First: check out the Blue Scholars. Seattle rap, and it’s outstanding. I think they’ll be huge.

I’m reminded of descriptions of life as a miner during the gold and silver rushes this week: you find a vein of precious ore, pull it out, take it to a mill, where it’s in turn separated into gold, silver, and the chaff.

I’m thinking about this because I’ve been back into music mining lately. There was a period of time (the original Napster era) when I spent amazing amounts of money on music because it became so easy to find music I liked. I found Neko Case that way, and bought circles around her, for instance, tracing equally good paths out from something I loved. This happened over and over: given a lead on a song or a band I might like, I’d hit Napster, download it, listen, and if I liked it, I’d soon buy $100 in CDs. If I didn’t, I deleted it. No song seemed too obscure for someone not to be sharing it, even if it was on some awful connection out of Guam, and I’d thank them where I could.

I spent more on music while Napster was up than I ever have or since.

Recently, though, I’ve been going back over old claims and finding they seem to have renewed. I loved some punk music a long time ago, and now Jeff Shaw told me to check out Jawbreaker, and I ended up buying all of those and looking for Jets to Brazil. In the meantime, I’m buying up all kinds of stuff I missed at the time, sifting through bands to find good stuff, and listening to more KEXP (and following up on songs they play, made easy through their excellent play list and charts)… and I’m spending crazy money again.

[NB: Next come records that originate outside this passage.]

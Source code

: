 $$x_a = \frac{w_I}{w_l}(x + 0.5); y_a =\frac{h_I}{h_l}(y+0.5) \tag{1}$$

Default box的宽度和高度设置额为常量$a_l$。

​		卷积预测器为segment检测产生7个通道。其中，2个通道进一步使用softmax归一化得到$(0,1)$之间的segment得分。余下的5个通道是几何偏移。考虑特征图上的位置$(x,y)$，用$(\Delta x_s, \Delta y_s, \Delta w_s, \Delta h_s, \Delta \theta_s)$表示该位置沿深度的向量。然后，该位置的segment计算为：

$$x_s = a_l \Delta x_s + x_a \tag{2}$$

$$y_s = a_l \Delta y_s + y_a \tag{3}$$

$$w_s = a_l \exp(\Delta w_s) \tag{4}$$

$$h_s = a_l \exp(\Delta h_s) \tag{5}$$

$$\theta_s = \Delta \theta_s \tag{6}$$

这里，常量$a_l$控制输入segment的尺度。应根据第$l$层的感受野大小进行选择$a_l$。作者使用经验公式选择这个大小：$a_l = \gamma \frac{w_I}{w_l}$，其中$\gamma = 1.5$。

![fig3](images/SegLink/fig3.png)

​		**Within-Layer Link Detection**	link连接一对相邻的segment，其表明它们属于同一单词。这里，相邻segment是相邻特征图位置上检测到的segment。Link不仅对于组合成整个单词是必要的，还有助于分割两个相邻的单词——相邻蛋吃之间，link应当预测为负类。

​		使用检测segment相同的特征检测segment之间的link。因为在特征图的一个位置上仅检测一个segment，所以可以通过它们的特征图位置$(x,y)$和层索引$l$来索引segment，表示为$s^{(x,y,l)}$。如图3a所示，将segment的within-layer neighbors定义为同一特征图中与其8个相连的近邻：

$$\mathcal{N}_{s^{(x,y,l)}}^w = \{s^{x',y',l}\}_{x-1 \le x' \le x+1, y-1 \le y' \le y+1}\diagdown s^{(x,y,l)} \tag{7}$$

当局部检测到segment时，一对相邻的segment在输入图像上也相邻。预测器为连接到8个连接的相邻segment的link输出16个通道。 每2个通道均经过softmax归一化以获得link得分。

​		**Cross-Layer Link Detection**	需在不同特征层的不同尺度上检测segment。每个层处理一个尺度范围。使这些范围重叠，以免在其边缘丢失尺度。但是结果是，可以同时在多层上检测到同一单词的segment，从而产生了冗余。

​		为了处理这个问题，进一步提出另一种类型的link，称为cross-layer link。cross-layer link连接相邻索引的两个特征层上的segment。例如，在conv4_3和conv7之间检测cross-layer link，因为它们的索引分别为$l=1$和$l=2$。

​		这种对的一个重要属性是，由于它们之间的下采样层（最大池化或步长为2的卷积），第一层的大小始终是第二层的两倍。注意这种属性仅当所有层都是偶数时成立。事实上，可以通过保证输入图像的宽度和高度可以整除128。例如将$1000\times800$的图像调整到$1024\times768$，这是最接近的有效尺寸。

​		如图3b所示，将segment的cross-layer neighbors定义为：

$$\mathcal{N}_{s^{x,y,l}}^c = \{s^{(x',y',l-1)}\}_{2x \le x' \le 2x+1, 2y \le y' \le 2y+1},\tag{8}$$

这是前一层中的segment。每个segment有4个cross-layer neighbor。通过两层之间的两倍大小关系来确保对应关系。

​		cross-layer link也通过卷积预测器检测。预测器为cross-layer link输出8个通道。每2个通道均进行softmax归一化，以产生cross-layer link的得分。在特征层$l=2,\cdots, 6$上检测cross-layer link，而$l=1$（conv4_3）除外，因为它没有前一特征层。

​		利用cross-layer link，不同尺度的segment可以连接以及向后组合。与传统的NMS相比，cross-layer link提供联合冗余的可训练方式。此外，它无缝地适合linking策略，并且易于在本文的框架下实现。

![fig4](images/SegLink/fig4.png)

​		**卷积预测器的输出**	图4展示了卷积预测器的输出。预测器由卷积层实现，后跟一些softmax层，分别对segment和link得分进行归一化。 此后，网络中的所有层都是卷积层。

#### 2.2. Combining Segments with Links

It feels weird at once to be supporting the RIAA in any way, since they shut down the richest vein I think they’ll ever tap, but there are two problems:
– while I think it was stupid of them to pursue Napster as they did, they were well within their rights to do so, and since the day’s never going to come when the legal system recognizes a Napster-type system as the electronic version of tape-swapping of my younger days (certainly not as long as the RIAA opposes it), if they want to shoot themselves, I’ve got no love for them
– I can try to patronize indy labels and steer my dollars as much as I can, but sometimes supporting artists I can’t see on tour means buying their stuff and supporting their label, which is okay, but which may in turn support the RIAA’s efforts. I don’t know if there’s much to be done about this

What amazes me is the desire to bring the sky down on those at the ground level. Say someone wants to share a great band they found, and they share the album on some spyware-infested P2P application. For $0 to the label, they give the band life and distribution to a huge audience, so on, so forth.

The penalties they face, civil and otherwise, are immense. Someone’s better off shoplifting a CD rather than download it, and it’s not even close. Or even beating someone up on the street. What happened to reasonableness as a standard?

But back to my point. There’s also a similar thrill to finding a rich, unknown vein to dig into. I remember the first time I heard a Sonic Youth CD (Dirty) and I can trace the music that led me to. There were a few bands — a few albums — that destroyed almost everything that had come before them, and my musical taste was built up from there. Two were 1992 releases: Dirty and Slanted and Enchanted. Beyond that, I grew up weaned on suburban Seattle radio. What did I know? The biggest musical sensation before that was when people started passing tapes of N.W.A. and Eazy-E (nooooooooot what you wanted your parents to overhear).

That jolt of discovery is part of what drives the perverse dynamics of jealousy that drive fans to embrace the fresh and obscure and then mock it when it finds a wider audience. But that’s a whole different post.

This week’s claims, if you’re curious:
Victor Vaughn
Go! Go! 7188
Blue Scholars

The New Pornographers have a new CD out now too, I like that a lot, but that’s an old mine I’ve been working for a long time.

2 thoughts on “Music ore

  1. Scraps

    My personal experience suggests that peer-to-peer hurts the used cd trade more than new; I used to spend lots of money experimenting with used cds (and branching out from the good ones as you describe); not so much anymore.

    Recommendations from people you don’t know probably aren’t worth a hell of a lot, but just in case: I have to plug the (sadly disbanded) Dismemberment Plan, the smartest, most wildly varied, and emotionally complex punk (or post-punk) band of recent times. They had four albums, all of them good; the third, Emergency & I, has never stopped amazing me from start to finish.